Given the listing below, output exactly the line containing "- HTTP parameters" and every line after it through the end.

____________

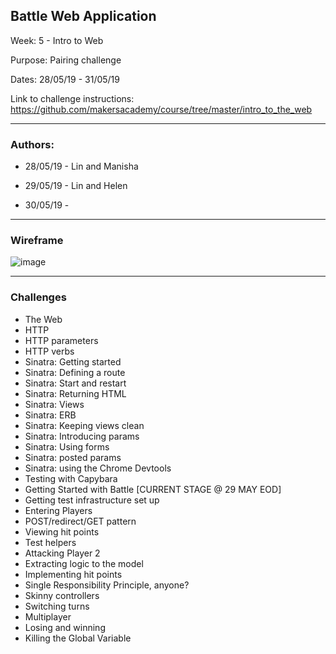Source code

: ## Battle Web Application

Week: 5 - Intro to Web

Purpose: Pairing challenge 

Dates: 28/05/19 - 31/05/19

Link to challenge instructions: https://github.com/makersacademy/course/tree/master/intro_to_the_web

--------------------------

### Authors:

* 28/05/19 - Lin and Manisha

* 29/05/19 - Lin and Helen

* 30/05/19 - 

-------------------------
### Wireframe

![image](https://github.com/makersacademy/course/blob/master/intro_to_the_web/images/battle_final_mockup.png?raw=true)

------------------------
### Challenges

- The Web
- HTTP
- HTTP parameters
- HTTP verbs
- Sinatra: Getting started
- Sinatra: Defining a route
- Sinatra: Start and restart
- Sinatra: Returning HTML
- Sinatra: Views
- Sinatra: ERB
- Sinatra: Keeping views clean
- Sinatra: Introducing params
- Sinatra: Using forms
- Sinatra: posted params
- Sinatra: using the Chrome Devtools
- Testing with Capybara
- Getting Started with Battle [CURRENT STAGE @ 29 MAY EOD]
- Getting test infrastructure set up
- Entering Players
- POST/redirect/GET pattern
- Viewing hit points
- Test helpers
- Attacking Player 2
- Extracting logic to the model
- Implementing hit points
- Single Responsibility Principle, anyone?
- Skinny controllers
- Switching turns
- Multiplayer
- Losing and winning
- Killing the Global Variable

____________

» Result for this task
- HTTP parameters
- HTTP verbs
- Sinatra: Getting started
- Sinatra: Defining a route
- Sinatra: Start and restart
- Sinatra: Returning HTML
- Sinatra: Views
- Sinatra: ERB
- Sinatra: Keeping views clean
- Sinatra: Introducing params
- Sinatra: Using forms
- Sinatra: posted params
- Sinatra: using the Chrome Devtools
- Testing with Capybara
- Getting Started with Battle [CURRENT STAGE @ 29 MAY EOD]
- Getting test infrastructure set up
- Entering Players
- POST/redirect/GET pattern
- Viewing hit points
- Test helpers
- Attacking Player 2
- Extracting logic to the model
- Implementing hit points
- Single Responsibility Principle, anyone?
- Skinny controllers
- Switching turns
- Multiplayer
- Losing and winning
- Killing the Global Variable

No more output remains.